[Bradley's] utterly winning book is a result of violating not so much the laws of physics as the boundaries of genre ... Gradually, as the novel’s carbonated humor fizzes away, sharper elements protrude ... Admittedly, Bradley is not a tidy writer. This plot eventually starts to shake like a Radio Flyer wagon traveling at DeLorean speeds. But by then nothing matters but the fate of this asynchronous couple brought together across cultures and eras.
For a book that could also be easily described as witty, sexy escapist fiction, The Ministry of Time packs a substantial punch ... Kaliane Bradley proves that it’s possible to address imperialism, the scourge of bureaucracy, cross-cultural conflict and the paranoia inherent in a surveillance state through her utterly entertaining novel ... An edgy, playful and provocative book that’s likely to be the most thought-provoking romance novel of the summer.
A novel where things happen, lots of them, and all of them are exciting to read about and interesting to think about ... While Bradley’s writing can veer towards the glib, go with it: give in to the tide of this book, and let it pull you along. It’s very smart; it’s very silly; and the obvious fun never obscures completely the sheer, gorgeous, wild stretch of her ideas.
There is, naturally, a great deal of comedy to be had from the Victorian’s reactions to the modern world ... Bradley, who intersperses the contemporary timeline with episodes from Gore’s ill-fated Arctic expedition, skirts some of the easier laughs by giving him real dignity. He has his own world view, which feels properly informed by his era ... Bradley’s prose is itself a riff on the cross-temporal comedy, combining spare, sometimes melancholy observations with a playful, internet-inflected tone ... Still, there’s no getting around the fact that the novel could have benefited from another draft. In the middle the sentences become alarmingly garbled and many characters are not as vivid as they need to be. Moreover, the sci-fi plot is underdeveloped and overly relied upon.
At least on a superficial level, the fuss makes a degree of sense ... There’s fun to be had in watching this brightly characterised bunch get to grips with a Britain that is, ideologically and culturally, a foreign country ... Yet the social commentary is shoehorned in, not woven ... But fundamentally, The Ministry of Time is a bodge full of undeveloped ideas, tied to a plot that fizzles out even as it insists that more is becoming at stake ... Reading The Ministry of Time is like wading through a bog of undigested imagery and overwrought sentences.
A fantastical combination of time-travel novel, spy thriller and slow-burn romance, The Ministry of Time uses its fish-out-of-water story to explore cultural identity and the legacy of British imperialism. Thoughtful and deliberately paced, Kaliane Bradley’s debut novel mainly focuses on the relationship between the nameless bridge and her charge.

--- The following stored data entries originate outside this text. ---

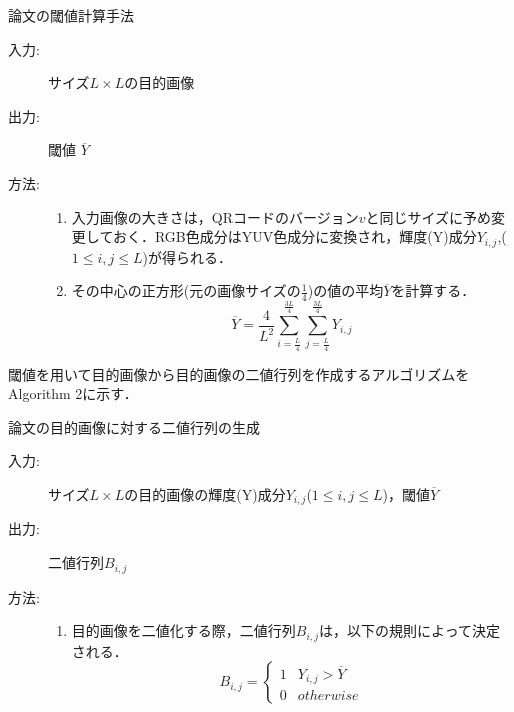 \documentclass{thesis}
\begin{document}
\begin{algorithm}                      
\caption{論文\cite{KURI}の閾値計算手法}         
\label{alg:alg1} 
\begin{description}
\item[入力:] サイズ$L \times L$の目的画像
\item[出力:] 閾値 $\overline{Y}$
\item[方法:]
\begin{enumerate}
\item 入力画像の大きさは，QRコードのバージョン$v$と同じサイズに予め変更しておく．RGB色成分はYUV色成分に変換され，輝度(Y)成分$Y_{i,j}$,($1 \leq i,j \leq L$)が得られる．
\item その中心の正方形(元の画像サイズの$\frac{1}{4}$)の値の平均$\overline{Y}$を計算する．
\begin{equation}
\overline{Y} = \frac{4}{L^2} \sum_{i = \frac{L}{4}}^{\frac{3L}{4}} \sum_{j = \frac{L}{4}}^{\frac{3L}{4}} Y_{i,j}
\label{eq:pol4}
\end{equation}
\end{enumerate}
\end{description}
\end{algorithm}  

閾値を用いて目的画像から目的画像の二値行列を作成するアルゴリズムをAlgorithm 2に示す．

\begin{algorithm}                      
\caption{論文\cite{KURI}の目的画像に対する二値行列の生成}         
\label{alg:alg2} 
\begin{description}
\item[入力:] サイズ$L \times L$の目的画像の輝度(Y)成分$Y_{i,j}$($1 \leq i,j \leq L$)，閾値$\overline{Y}$
\item[出力:] 二値行列$B_{i,j}$
\item[方法:]
\begin{enumerate}
\item 目的画像を二値化する際，二値行列$B_{i,j}$は，以下の規則によって決定される．
\begin{equation}
{B_{i,j} =}
\begin{cases}
1 & Y_{i,j} > \overline{Y} \\
0 & otherwise 
\end{cases}
\label{eq:binary}
\end{equation}
\end{enumerate}
\end{description}
\end{algorithm} 
\end{document}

Gripping, gleefully delicious ... [Bradley's] finished novel—taut, artfully unspooled, and vividly written—retains the kind of insouciant joy and intimacy you might expect from a book with those origins. It’s also breathtakingly sexy.
Clever ... A thriller-like scenario regarding mortal threats to the narrator and Gore feels secondary; more fruitful are Bradley’s depictions of the ways in which time travelers react to modern nightclubs, sexual freedoms, and the news that the empire has "collapse[d]." It’s a sly and ingenious vehicle for commentary on the disruptions and displacements of modern life.